Butler Lampson - Ideas for a simple fast VAX

This document was made by OCR from a scan of the technical report. It has not been edited or proofread and is not meant for human consumption, but only for search engines. To see the scanned original, replace OCR.htm with Abstract.htm or Abstract.html in the URL that got you here.

Ideas for a simple fast VAX

B.W. Lampson

20 October 1985

Six ideas are put together here to make a design for a 4 tpi VAX with a very short cycle time, whose basic execution engine is simpler than Nautilus. Other parts of the design will be at least as complex, so that the whole machine will not be any simpler; in fact, if it has high-performance floating-point, there will be substantial added complexity for that. The hope is that the other parts are not critical to the performance, and hence can be designed without having to squeeze out every nanosecond.

THE IDEAS

1) Cache the microinstructions for each VAX instruction as it is decoded. Next time the VAX instruction is executed, these microinstructions (called TIs, for translated instructions) can be executed without any decoding. The first TI for a VI has a cache address computed from the PC, so a branch can be translated into the proper value for the NEXT field of the TI. Thus unconditional branches take no time. Conditional branches are delayed one cycle; normally this cycle is wasted.
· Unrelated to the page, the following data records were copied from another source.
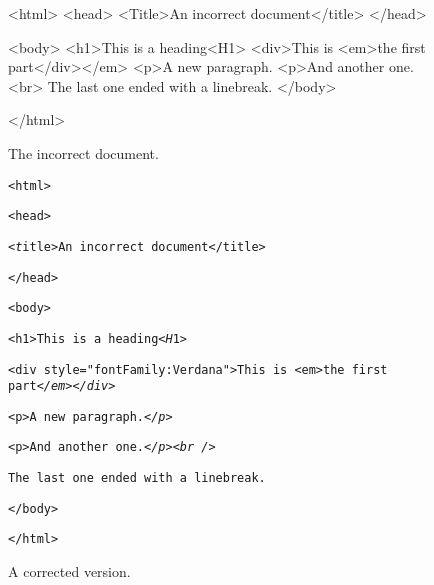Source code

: \begin{figure}
\label{fig:xhtmlDocumentExample}

\begin{verbatim*}
<html>
<head>
<Title>An incorrect document</title>
</head>

<body>
<h1>This is a heading<H1>
<div>This is <em>the first part</div></em>
<p>A new paragraph.
<p>And another one.<br>
The last one ended with a linebreak.
</body>

</html>
\end{verbatim*}


The incorrect document.


\verb*-<html>-

\verb*-<head>-

\verb*-<-\emph{\texttt{t}}\verb*-itle>An incorrect document</title>-

\verb*-</head>-

\verb*-<body>-

\verb*-<h1>This is a heading<-\emph{\texttt{H}}\verb*-1>-
     
\verb*-<div style=-\emph{\texttt{"}}\verb*-fontFamily:Verdana-\emph{\texttt{"}}\verb*->This is <em>the first part-\emph{\texttt{</em></div>}}

\verb*-<p>A new paragraph.-\emph{\texttt{</p>}}

\verb*-<p>And another one.-\emph{\texttt{</p><br />}}

\verb*-The last one ended with a linebreak.-

\verb*-</body>-

\verb*-</html>-

A corrected version.


\end{figure}


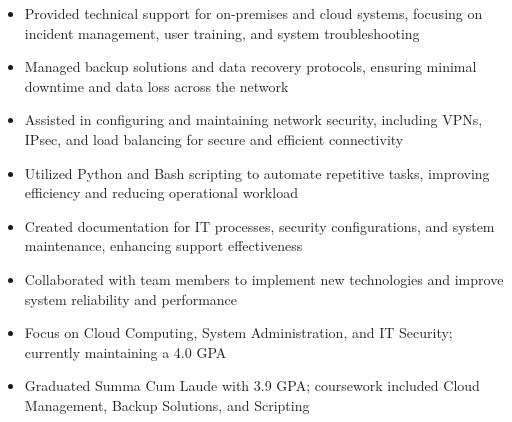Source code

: \par\smallskip
\noindent
\begin{minipage}{20cm}
  \begin{minipage}{9.75cm}
    \begin{itemize}
      \item Provided technical support for on-premises and cloud systems, focusing on incident management, user training, and system troubleshooting
      \item Managed backup solutions and data recovery protocols, ensuring minimal downtime and data loss across the network
      \item Assisted in configuring and maintaining network security, including VPNs, IPsec, and load balancing for secure and efficient connectivity
    \end{itemize}
  \end{minipage}
  \hfill
  \begin{minipage}{9.75cm}
    \begin{itemize}
      \item Utilized Python and Bash scripting to automate repetitive tasks, improving efficiency and reducing operational workload
      \item Created documentation for IT processes, security configurations, and system maintenance, enhancing support effectiveness
      \item Collaborated with team members to implement new technologies and improve system reliability and performance
    \end{itemize}
  \end{minipage}
\end{minipage}

\begin{itemize}
  \item Focus on Cloud Computing, System Administration, and IT Security; currently maintaining a 4.0 GPA
\end{itemize}
\divider

\begin{itemize}
  \item Graduated Summa Cum Laude with 3.9 GPA; coursework included Cloud Management, Backup Solutions, and Scripting
\end{itemize}

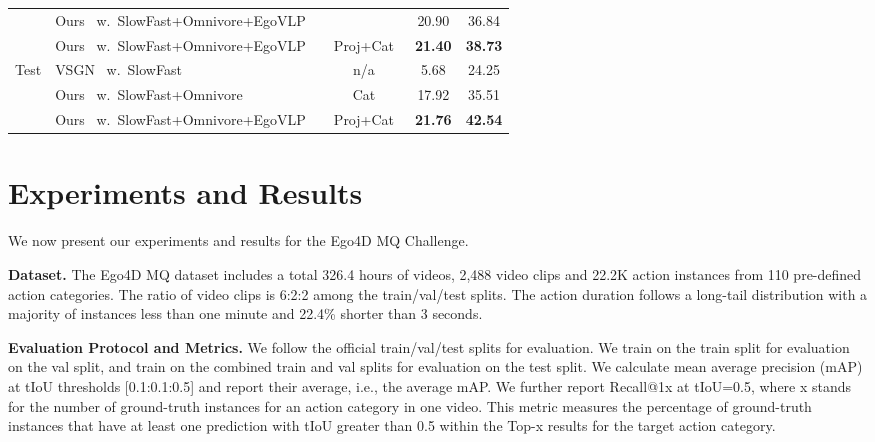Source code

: \documentclass[runningheads]{llncs}
\begin{document}
\begin{table}[t]
{\begin{tabular}{c|l|c|c|c}
& Ours~\cite{zhang2022actionformer} w.~SlowFast+Omnivore+EgoVLP~               &                      & 20.90                                                                  & 36.84 \tabularnewline \cline{2-5}                                                                             
& Ours~\cite{zhang2022actionformer} w.~SlowFast+Omnivore+EgoVLP~               & ~Proj+Cat~            & \textbf{21.40}                                                         & \textbf{38.73}                                                                   \\ 
\hline\hline
\multirow{3}{*}{Test} & VSGN~\cite{zhao2021video} w.~SlowFast                              & n/a                  & 5.68                                                                   & 24.25 \tabularnewline \cline{2-5}   
& Ours~\cite{zhang2022actionformer} w.~SlowFast+Omnivore                     & Cat                  & 17.92                                                                  & 35.51 \tabularnewline\cline{2-5}   
& Ours~\cite{zhang2022actionformer} w.~SlowFast+Omnivore+EgoVLP~               & ~Proj+Cat~            & \textbf{21.76}                                                         & \textbf{42.54} \\
\hline
\end{tabular}\label{tab:results}
}\vspace{-1.5em}
\end{table}

\section{Experiments and Results}

We now present our experiments and results for the Ego4D MQ Challenge.\smallskip

\noindent \textbf{Dataset.} The Ego4D MQ dataset includes a total 326.4 hours of videos, 2,488 video clips and 22.2K action instances from 110 pre-defined action categories. The ratio of video clips is 6:2:2 among the train/val/test splits. The action duration follows a long-tail distribution with a majority of instances less than one minute and 22.4\% shorter than 3 seconds.\smallskip

\noindent \textbf{Evaluation Protocol and Metrics.} We follow the official train/val/test splits for evaluation. We train on the train split for evaluation on the val split, and train on the combined train and val splits for evaluation on the test split. We calculate mean average precision (mAP) at tIoU thresholds [0.1:0.1:0.5] and report their average, i.e., the average mAP. We further report Recall@1x at tIoU=0.5, where x stands for the number of ground-truth instances for an action category in one video. This metric measures the percentage of ground-truth instances that have at least one prediction with tIoU greater than 0.5 within the Top-x results for the target action category.\smallskip
\end{document}
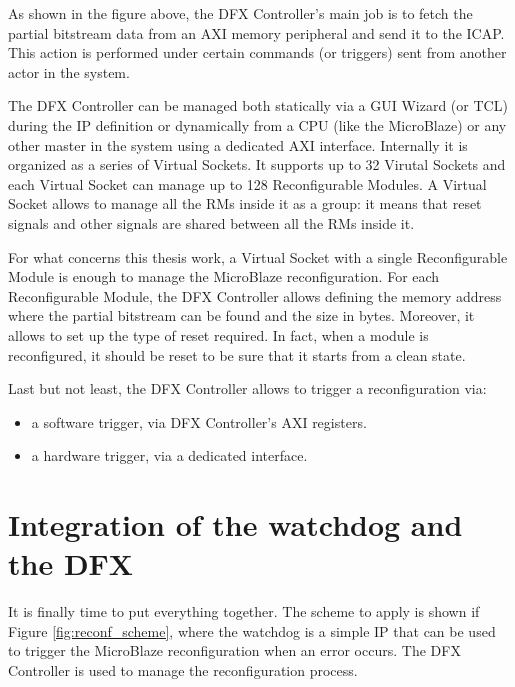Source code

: As shown in the figure above, the DFX Controller's main job is to fetch the partial bitstream data from an AXI memory peripheral and send it to the ICAP. This action is performed under certain commands (or triggers) sent from another actor in the system.\bigskip

The DFX Controller can be managed both statically via a GUI Wizard (or TCL) during the IP definition or dynamically from a CPU (like the MicroBlaze) or any other master in the system using a dedicated AXI interface. Internally it is organized as a series of Virtual Sockets. It supports up to 32 Virutal Sockets and each Virtual Socket can manage up to 128 Reconfigurable Modules. A Virtual Socket allows to manage all the RMs inside it as a group: it means that reset signals and other signals are shared between all the RMs inside it. \bigskip

For what concerns this thesis work, a Virtual Socket with a single Reconfigurable Module is enough to manage the MicroBlaze reconfiguration. For each Reconfigurable Module, the DFX Controller allows defining the memory address where the partial bitstream can be found and the size in bytes. Moreover, it allows to set up the type of reset required. In fact, when a module is reconfigured, it should be reset to be sure that it starts from a clean state. \bigskip

Last but not least, the DFX Controller allows to trigger a reconfiguration via:
\begin{itemize}
    \item a software trigger, via DFX Controller's AXI registers.
    \item a hardware trigger, via a dedicated interface.
\end{itemize}

\section{Integration of the watchdog and the DFX}
It is finally time to put everything together. The scheme to apply is shown if Figure \ref{fig:reconf_scheme}, where the watchdog is a simple IP that can be used to trigger the MicroBlaze reconfiguration when an error occurs. The DFX Controller is used to manage the reconfiguration process. 

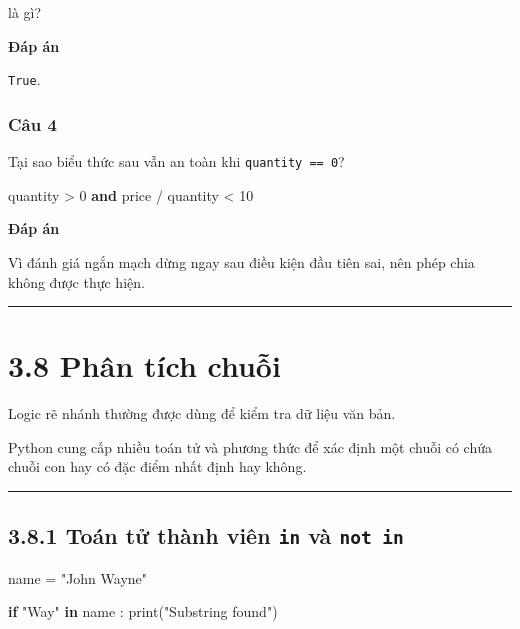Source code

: \documentclass[
  11pt,
  a4paper,
]{article}
\newenvironment{Shaded}{}{}
\newcommand{\BuiltInTok}[1]{\textcolor[rgb]{0.00,0.50,0.00}{#1}}
\newcommand{\ControlFlowTok}[1]{\textcolor[rgb]{0.00,0.44,0.13}{\textbf{#1}}}
\newcommand{\DecValTok}[1]{\textcolor[rgb]{0.25,0.63,0.44}{#1}}
\newcommand{\KeywordTok}[1]{\textcolor[rgb]{0.00,0.44,0.13}{\textbf{#1}}}
\newcommand{\NormalTok}[1]{#1}
\newcommand{\OperatorTok}[1]{\textcolor[rgb]{0.40,0.40,0.40}{#1}}
\newcommand{\StringTok}[1]{\textcolor[rgb]{0.25,0.44,0.63}{#1}}
\begin{document}
là gì?

\textbf{Đáp án}

\texttt{True}.

\subsubsection{Câu 4}\label{cuxe2u-4-2}

Tại sao biểu thức sau vẫn an toàn khi \texttt{quantity\ ==\ 0}?

\begin{Shaded}
\begin{Highlighting}[]
\NormalTok{quantity }\OperatorTok{\textgreater{}} \DecValTok{0} \KeywordTok{and}\NormalTok{ price }\OperatorTok{/}\NormalTok{ quantity }\OperatorTok{\textless{}} \DecValTok{10}
\end{Highlighting}
\end{Shaded}

\textbf{Đáp án}

Vì đánh giá ngắn mạch dừng ngay sau điều kiện đầu tiên sai, nên phép
chia không được thực hiện.

\begin{center}\rule{0.5\linewidth}{0.5pt}\end{center}

\section{3.8 Phân tích chuỗi}\label{phuxe2n-tuxedch-chuux1ed7i}

Logic rẽ nhánh thường được dùng để kiểm tra dữ liệu văn bản.

Python cung cấp nhiều toán tử và phương thức để xác định một chuỗi có
chứa chuỗi con hay có đặc điểm nhất định hay không.

\begin{center}\rule{0.5\linewidth}{0.5pt}\end{center}

\subsection{\texorpdfstring{3.8.1 Toán tử thành viên \texttt{in} và
\texttt{not\ in}}{3.8.1 Toán tử thành viên in và not in}}\label{touxe1n-tux1eed-thuxe0nh-viuxean-in-vuxe0-not-in}

\begin{Shaded}
\begin{Highlighting}[]
\NormalTok{name }\OperatorTok{=} \StringTok{"John Wayne"}

\ControlFlowTok{if} \StringTok{"Way"} \KeywordTok{in}\NormalTok{ name :}
    \BuiltInTok{print}\NormalTok{(}\StringTok{"Substring found"}\NormalTok{)}
\end{Highlighting}
\end{Shaded}
\end{document}
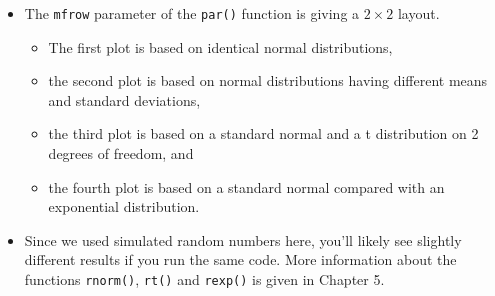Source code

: \documentclass[
  9pt,
  a4paper,
  ignorenonframetext,
  notheorems]{beamer}
\providecommand{\tightlist}{%
  \setlength{\itemsep}{0pt}\setlength{\parskip}{0pt}}\usepackage{longtable,booktabs,array}
\begin{document}
\begin{frame}[fragile]
\begin{itemize}
\tightlist
\item
  The \texttt{mfrow} parameter of the \texttt{par()} function is giving
  a \(2 \times 2\) layout.

  \begin{itemize}
  \tightlist
  \item
    The first plot is based on identical normal distributions,
  \item
    the second plot is based on normal distributions having different
    means and standard deviations,
  \item
    the third plot is based on a standard normal and a t distribution on
    2 degrees of freedom, and
  \item
    the fourth plot is based on a standard normal compared with an
    exponential distribution.
  \end{itemize}
\item
  Since we used simulated random numbers here, you'll likely see
  slightly different results if you run the same code. More information
  about the functions \texttt{rnorm()}, \texttt{rt()} and
  \texttt{rexp()} is given in Chapter 5.
\end{itemize}
\end{frame}
\end{document}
I proposed this idea earlier, using a RISC as the translation target, rather than microcode; this was called VOR. That design proposes how to do the translation, and how to invalidate it if a store is done to the VI, using sequence numbers. Thos ideas apply to this proposal too. The VOR design also deals with how to get by using a RISC very much like the Titan; that is not necessary in the new proposal. However, it is necessary to use fairly short micro-instructions (say 50 bits), so there can't be too much more in a microinstruction that what the Titan or Prism has, plus a NEXT field.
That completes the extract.